Click here link to watch a TC interview with RamG earlier this year.

In the post below, RamG recounts his struggle with CIDP - an autoimmune disorder

I was thirty three and on top of the world when the niggling worry started. It was quite a small worry in the beginning. I found that my hand would tremble when I was holding up a spoon, a plate, a glass of beer etc. My original self-diagnosis was that this was caused by work related stress. When one becomes a country manager at 31, apart from being on top of the world, the by-product is stress. And when at 33, I had moved into a telecom operation as head of sales and marketing, the effect was approximately like moving from the frying pan into the fire.

But stress did not explain the loss of balance I used to face while climbing down stairs, which was a second symptom that had started developing.

But being very busy climbing the corporate ladder (I became one of the youngest COOs in a telecom operation in couple of years), I ignored the symptoms. Finally, when I did meet a doctor, he examined me and said I was perfectly all right. 

In the next two years, the condition quickly worsened. My fingers started losing their strength and it also became difficult for me to climb up stairs. The COO of a state telecom operation was a reasonably high profile position.

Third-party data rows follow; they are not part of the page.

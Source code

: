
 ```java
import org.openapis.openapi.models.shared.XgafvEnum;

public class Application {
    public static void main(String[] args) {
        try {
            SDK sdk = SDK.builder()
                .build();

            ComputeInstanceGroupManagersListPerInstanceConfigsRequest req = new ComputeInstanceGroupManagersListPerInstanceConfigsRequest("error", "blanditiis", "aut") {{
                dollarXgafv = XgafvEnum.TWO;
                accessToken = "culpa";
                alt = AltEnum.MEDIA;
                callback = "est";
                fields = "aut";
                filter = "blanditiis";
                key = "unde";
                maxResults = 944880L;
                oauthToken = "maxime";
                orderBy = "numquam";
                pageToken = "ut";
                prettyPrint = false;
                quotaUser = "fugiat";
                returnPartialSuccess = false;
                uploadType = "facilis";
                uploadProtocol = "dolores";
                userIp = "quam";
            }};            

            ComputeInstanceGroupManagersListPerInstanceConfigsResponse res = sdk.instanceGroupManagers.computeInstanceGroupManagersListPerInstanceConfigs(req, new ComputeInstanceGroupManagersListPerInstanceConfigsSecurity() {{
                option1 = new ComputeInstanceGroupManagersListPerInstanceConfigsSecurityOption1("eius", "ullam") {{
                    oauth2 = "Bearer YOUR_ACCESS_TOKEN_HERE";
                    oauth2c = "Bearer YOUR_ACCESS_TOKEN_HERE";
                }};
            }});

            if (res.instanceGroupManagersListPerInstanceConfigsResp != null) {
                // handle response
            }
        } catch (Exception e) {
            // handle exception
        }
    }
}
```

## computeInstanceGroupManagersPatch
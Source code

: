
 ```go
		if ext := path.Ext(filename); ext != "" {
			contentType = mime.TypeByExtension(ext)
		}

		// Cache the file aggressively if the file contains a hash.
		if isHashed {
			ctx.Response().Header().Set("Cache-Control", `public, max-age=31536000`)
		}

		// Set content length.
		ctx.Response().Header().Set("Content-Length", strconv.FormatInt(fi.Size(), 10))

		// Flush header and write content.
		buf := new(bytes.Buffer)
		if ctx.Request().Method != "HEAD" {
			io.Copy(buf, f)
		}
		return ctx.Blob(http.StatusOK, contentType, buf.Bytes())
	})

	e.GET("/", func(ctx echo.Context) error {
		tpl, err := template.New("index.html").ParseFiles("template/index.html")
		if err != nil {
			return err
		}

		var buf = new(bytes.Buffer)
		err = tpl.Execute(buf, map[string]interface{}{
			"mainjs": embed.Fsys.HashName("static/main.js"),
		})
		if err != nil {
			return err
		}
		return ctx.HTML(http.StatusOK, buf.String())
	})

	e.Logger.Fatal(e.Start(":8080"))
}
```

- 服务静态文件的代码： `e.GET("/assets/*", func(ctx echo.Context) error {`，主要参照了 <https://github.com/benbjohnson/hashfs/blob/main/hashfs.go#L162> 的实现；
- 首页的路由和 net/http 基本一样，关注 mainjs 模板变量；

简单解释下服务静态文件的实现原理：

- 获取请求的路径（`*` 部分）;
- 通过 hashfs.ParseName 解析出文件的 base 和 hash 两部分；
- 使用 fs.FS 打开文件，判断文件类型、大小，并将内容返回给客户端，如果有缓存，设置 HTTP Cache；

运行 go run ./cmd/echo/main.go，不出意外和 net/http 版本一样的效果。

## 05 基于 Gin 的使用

I would be invited for events etc. and would feel a cold clammy feeling at the pit of my stomach if this involved climbing up on to a stage. I would be petrified of falling and would pray to god every step of the way. (Imagine being the chief guest at the Cochin Naval Ball and spending the whole time worrying about how I would climb up the stage instead of admiring the beauties I was judging.)  I also found it difficult to do anything which required fine motor coordination, like putting on buttons. I had to stop driving, an activity which I loved.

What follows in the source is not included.